It is difficult to conclude that certain probiotic strains are superior to others in acute infectious diarrhea. Since the effects of probiotics are strain-specific, it is also difficult to apply the findings of a study to other closely related species [106]. Moreover, research on dose-dependent effects is lacking, and the results indicated no correlation between dose and treatment effects [107]. However, in five out of six studies where different doses of probiotics were administered, dose-dependent increases in probiotics in stool were observed, indicating a recovery in stool [107]. Research is also lacking in comparison of single and combined therapy in acute infectious diarrhea [108].
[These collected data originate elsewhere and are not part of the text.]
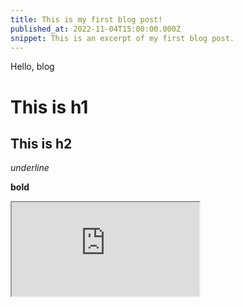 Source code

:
 ```yaml
---
title: This is my first blog post!
published_at: 2022-11-04T15:00:00.000Z
snippet: This is an excerpt of my first blog post.
---
```


Hello, blog

# This is h1

## This is h2

_underline_

**bold**
<iframe src="https://editor.p5js.org/HappiesDay/full/LpYEK21eS"></iframe> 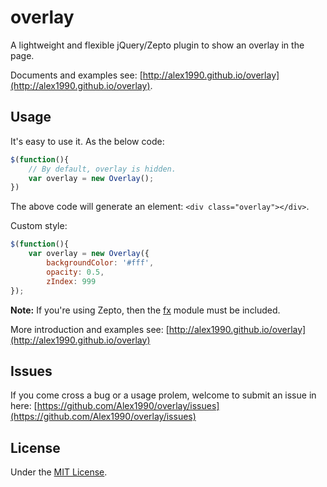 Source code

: overlay
=======

A lightweight and flexible jQuery/Zepto plugin to show an overlay in the page.

Documents and examples see: [http://alex1990.github.io/overlay](http://alex1990.github.io/overlay).

Usage
-----

It's easy to use it. As the below code: 

```js
$(function(){
    // By default, overlay is hidden.
    var overlay = new Overlay();
})
```

The above code will generate an element: `<div class="overlay"></div>`.

Custom style:

```js
$(function(){
    var overlay = new Overlay({
        backgroundColor: '#fff',
        opacity: 0.5,
        zIndex: 999
});
```
**Note:** If you're using Zepto, then the [fx](https://github.com/madrobby/zepto/blob/master/src/fx.js#files) module must be included.

More introduction and examples see: [http://alex1990.github.io/overlay](http://alex1990.github.io/overlay)

Issues
------

If you come cross a bug or a usage prolem, welcome to submit an issue in here:
[https://github.com/Alex1990/overlay/issues](https://github.com/Alex1990/overlay/issues)

License
-------

Under the [MIT License](https://github.com/Alex1990/overlay/blob/master/LICENSE). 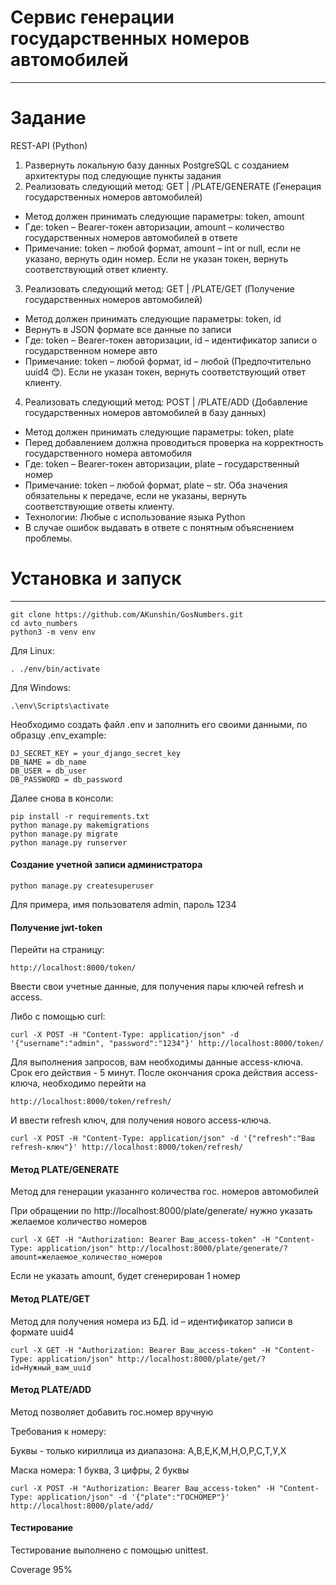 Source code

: # Сервис генерации государственных номеров автомобилей
-------

# Задание

REST-API (Python)
1. Развернуть локальную базу данных PostgreSQL с созданием архитектуры под следующие пункты задания
2. Реализовать следующий метод: GET | /PLATE/GENERATE (Генерация государственных номеров автомобилей)
* Метод должен принимать следующие параметры: token, amount
* Где: token – Bearer-токен авторизации, amount – количество государственных номеров автомобилей в ответе
* Примечание: token – любой формат, amount – int or null, если не указано, вернуть один номер. Если не указан токен, вернуть соответствующий ответ клиенту.
3. Реализовать следующий метод: GET | /PLATE/GET (Получение государственных номеров автомобилей)
* Метод должен принимать следующие параметры: token, id
* Вернуть в JSON формате все данные по записи
* Где: token – Bearer-токен авторизации, id – идентификатор записи о государственном номере авто
* Примечание: token – любой формат, id – любой (Предпочтительно uuid4 😊). Если не указан токен, вернуть соответствующий ответ клиенту.

4. Реализовать следующий метод: POST | /PLATE/ADD (Добавление государственных номеров автомобилей в базу данных)
* Метод должен принимать следующие параметры: token, plate
* Перед добавлением должна проводиться проверка на корректность государственного номера автомобиля
* Где: token – Bearer-токен авторизации, plate – государственный номер
* Примечание: token – любой формат, plate – str. Оба значения обязательны к передаче, если не указаны, вернуть соответствующие ответы клиенту.
* Технологии: Любые с использование языка Python
* В случае ошибок выдавать в ответе с понятным объяснением проблемы.

# Установка и запуск
-------
```
git clone https://github.com/AKunshin/GosNumbers.git
cd avto_numbers
python3 -m venv env
```
Для Linux:
```
. ./env/bin/activate
```

Для Windows:
```
.\env\Scripts\activate
```
Необходимо создать файл .env и заполнить его своими данными, по образцу .env_example:

```
DJ_SECRET_KEY = your_django_secret_key
DB_NAME = db_name
DB_USER = db_user
DB_PASSWORD = db_password
```
Далее снова в консоли:
```
pip install -r requirements.txt
python manage.py makemigrations
python manage.py migrate
python manage.py runserver
```
#### Создание учетной записи администратора

```
python manage.py createsuperuser
```
Для примера, имя пользователя admin, пароль 1234

#### Получение jwt-token

Перейти на  страницу:
```
http://localhost:8000/token/
```
Ввести свои учетные данные, для получения пары ключей
refresh и access.

Либо с помощью curl:
```
curl -X POST -H "Content-Type: application/json" -d '{"username":"admin", "password":"1234"}' http://localhost:8000/token/ 
```
Для выполнения запросов, вам необходимы данные access-ключа. Срок его действия - 5 минут.
После окончания срока действия access-ключа, необходимо перейти на 
```
http://localhost:8000/token/refresh/
```
И ввести refresh ключ, для получения нового access-ключа.
```
curl -X POST -H "Content-Type: application/json" -d '{"refresh":"Ваш refresh-ключ"}' http://localhost:8000/token/refresh/
```

#### Метод PLATE/GENERATE
Метод для генерации указаннго количества гос. номеров автомобилей

При обращении по http://localhost:8000/plate/generate/ нужно указать желаемое количество номеров
```
curl -X GET -H "Authorization: Bearer Ваш_access-token" -H "Content-Type: application/json" http://localhost:8000/plate/generate/?amount=желаемое_количество_номеров
```
Если не указать amount, будет сгенерирован 1 номер

#### Метод PLATE/GET
Метод для получения номера из БД. id – идентификатор записи в формате uuid4

```
curl -X GET -H "Authorization: Bearer Ваш_access-token" -H "Content-Type: application/json" http://localhost:8000/plate/get/?id=Нужный_вам_uuid
```

#### Метод PLATE/ADD
Метод позволяет добавить гос.номер вручную

Требования к номеру:

Буквы - только кириллица из диапазона: А,В,Е,К,М,Н,О,Р,С,Т,У,Х

Маска номера: 1 буква, 3 цифры, 2 буквы

```
curl -X POST -H "Authorization: Bearer Ваш_access-token" -H "Content-Type: application/json" -d '{"plate":"ГОСНОМЕР"}' http://localhost:8000/plate/add/ 
```

#### Тестирование
Тестирование выполнено с помощью unittest.

Coverage 95%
Although research has been conducted to evaluate acute infectious diarrhea in adults in the context of recent travels, it is difficult to interpret the results due to different research environments, variability in probiotic strains, and short follow-up duration [12]. Moreover, two meta-analyses showed preventive efficacy against traveler's diarrhea, the prophylactic use of probiotics is not recommended due to insufficient evidence [109110]. (Table 5)(Table 6)

Table 5

Empirical antibiotics in acute infectious diarrhea

Antibiotic	Dose	Duration
Ciprofloxacin	500 mg PO twice daily or	3 days
	500 mg PO once daily	3 days
	750 mg PO	Single dose
Levofloxacin	500 mg PO	3 days
Azithromycin	500 mg PO	3 days
	1,000 mg PO	Single dose
Rifaximin	200 mg PO three times daily	3 days

PO, per os.

Table 6

Recommended antibiotics by pathogen

Pathogen	First-line antibiotics	Second-line antibiotics
Campylobacter	Azithromycin	Ciprofloxacinb
Non-typhoidal Salmonella	Usually not indicateda	NA
Salmonella enterica Typhi or Paratyphi	Ceftriaxone or ciprofloxacin	Ampicillinb, TMP/SMXb, or azithromycin
Shigella	Azithromycin, ciprofloxacinb, or ceftriaxone	TMP/SMXb or ampicillinb
Vibrio cholerae	Doxycycline	Ciprofloxacin, azithromycin, or ceftriaxone
Non-choleraic Vibrio	Noninvasive disease: usually not indicated	Noninvasive disease: usually not indicated
	Invasive disease: ceftriaxone + doxycycline	Invasive disease: TMP/SMX + aminoglycoside

aCeftriaxone, ciprofloxacin, TMP/SMX, or amoxicillin may be used when there is a risk of invasive infections.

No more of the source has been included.